**Assignment:**
Set down word for word each line from the start of the listing through the line that contains "# Description", both included.

**Task material:**
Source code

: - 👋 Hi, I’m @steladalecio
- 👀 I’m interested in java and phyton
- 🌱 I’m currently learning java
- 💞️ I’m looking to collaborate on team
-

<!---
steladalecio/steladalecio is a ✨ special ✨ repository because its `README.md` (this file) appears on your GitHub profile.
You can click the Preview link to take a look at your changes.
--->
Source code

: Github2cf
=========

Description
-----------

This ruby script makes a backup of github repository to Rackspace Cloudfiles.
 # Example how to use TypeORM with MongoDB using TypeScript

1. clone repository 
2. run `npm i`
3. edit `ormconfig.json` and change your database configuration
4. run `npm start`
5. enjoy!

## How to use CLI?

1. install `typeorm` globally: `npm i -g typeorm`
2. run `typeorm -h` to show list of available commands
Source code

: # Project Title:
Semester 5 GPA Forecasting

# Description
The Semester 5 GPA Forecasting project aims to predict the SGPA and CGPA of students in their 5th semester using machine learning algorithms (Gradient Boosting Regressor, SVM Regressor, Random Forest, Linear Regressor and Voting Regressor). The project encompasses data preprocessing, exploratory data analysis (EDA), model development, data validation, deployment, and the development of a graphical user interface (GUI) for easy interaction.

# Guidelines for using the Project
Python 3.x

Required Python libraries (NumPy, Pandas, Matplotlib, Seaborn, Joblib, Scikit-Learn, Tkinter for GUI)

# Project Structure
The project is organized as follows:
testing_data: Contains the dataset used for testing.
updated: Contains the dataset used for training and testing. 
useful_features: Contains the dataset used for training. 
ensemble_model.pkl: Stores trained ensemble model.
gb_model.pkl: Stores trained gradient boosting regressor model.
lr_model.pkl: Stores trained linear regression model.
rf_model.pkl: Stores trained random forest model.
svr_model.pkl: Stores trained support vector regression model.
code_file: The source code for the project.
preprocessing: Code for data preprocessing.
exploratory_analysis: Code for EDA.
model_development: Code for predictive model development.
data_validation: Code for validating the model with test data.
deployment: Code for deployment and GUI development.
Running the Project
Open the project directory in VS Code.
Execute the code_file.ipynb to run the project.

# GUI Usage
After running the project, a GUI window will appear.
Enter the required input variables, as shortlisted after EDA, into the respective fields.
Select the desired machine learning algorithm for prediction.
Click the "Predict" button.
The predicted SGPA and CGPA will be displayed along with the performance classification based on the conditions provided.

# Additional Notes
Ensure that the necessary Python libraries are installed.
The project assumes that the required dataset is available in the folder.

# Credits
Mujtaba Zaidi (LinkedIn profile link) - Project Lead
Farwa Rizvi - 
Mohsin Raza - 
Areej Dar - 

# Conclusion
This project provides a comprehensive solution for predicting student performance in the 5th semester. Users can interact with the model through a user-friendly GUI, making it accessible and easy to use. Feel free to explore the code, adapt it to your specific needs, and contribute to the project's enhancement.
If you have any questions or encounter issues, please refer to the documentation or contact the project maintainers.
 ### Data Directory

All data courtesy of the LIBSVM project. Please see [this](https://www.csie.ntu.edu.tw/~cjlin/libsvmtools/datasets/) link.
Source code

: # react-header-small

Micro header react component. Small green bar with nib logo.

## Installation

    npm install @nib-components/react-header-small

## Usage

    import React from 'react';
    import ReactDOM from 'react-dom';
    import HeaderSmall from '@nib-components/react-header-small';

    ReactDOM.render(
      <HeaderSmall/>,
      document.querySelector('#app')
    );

**Solution:**
Source code

: - 👋 Hi, I’m @steladalecio
- 👀 I’m interested in java and phyton
- 🌱 I’m currently learning java
- 💞️ I’m looking to collaborate on team
-

<!---
steladalecio/steladalecio is a ✨ special ✨ repository because its `README.md` (this file) appears on your GitHub profile.
You can click the Preview link to take a look at your changes.
--->
Source code

: Github2cf
=========

Description
-----------

This ruby script makes a backup of github repository to Rackspace Cloudfiles.
 # Example how to use TypeORM with MongoDB using TypeScript

1. clone repository 
2. run `npm i`
3. edit `ormconfig.json` and change your database configuration
4. run `npm start`
5. enjoy!

## How to use CLI?

1. install `typeorm` globally: `npm i -g typeorm`
2. run `typeorm -h` to show list of available commands
Source code

: # Project Title:
Semester 5 GPA Forecasting

# Description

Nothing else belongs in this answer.